Sunday, July 13, 2008

It's good to talk

http://www.thetablet.co.uk/articles/11703/

[The Tablet] 13 Jul 2008--The average family gathering relies on certain truths being left unspoken, carefully skirted around. As the bishops and their spouses travel to Canterbury for this decade's Lambeth Conference, which begins on Wednesday, they resemble members of a large family congregating for a wedding. All are uneasily aware that at the last such event something went wrong: things were said that should not have been said, and a row ignited that has resulted in one branch of the family staying away. Should they try to return to the old friendly atmosphere, or has a new spirit of brutal honesty made that impossible?

Until recently, few British Anglicans gave much thought to the Lambeth Conference, which (in theory) brings all Anglican bishops together once a decade. It was a reminder that Anglicanism was thriving in the colonies and former colonies. It was an insight into the exotic issues that faced native evangelists in sunnier climes. It was a way of discovering what help they needed in spreading Canterbury's light through the globe.

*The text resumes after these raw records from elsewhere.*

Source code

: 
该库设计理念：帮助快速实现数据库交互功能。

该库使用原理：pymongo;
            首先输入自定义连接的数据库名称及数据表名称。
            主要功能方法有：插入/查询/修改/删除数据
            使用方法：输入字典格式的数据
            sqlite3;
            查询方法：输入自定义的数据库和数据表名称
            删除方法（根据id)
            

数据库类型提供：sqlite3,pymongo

For those unfamiliar with the Tablet it is the publication of the English Roman Catholic Church's liberal establishment. Its liberal sympathies are evident from the tone of this article, for example, referring the the 1998 Lambeth resolution on human sexuality, the article states, "It was supposed to be a classic piece of Anglican fudge. But it was hijacked by a lobby of bishops from the developing world, which had formed in the mid-1990s, resolving to contest Anglicanism's drift to the condoning of homosexuality. This lobby influenced the final framing of Resolution 1:10, making it an assertion of orthodoxy."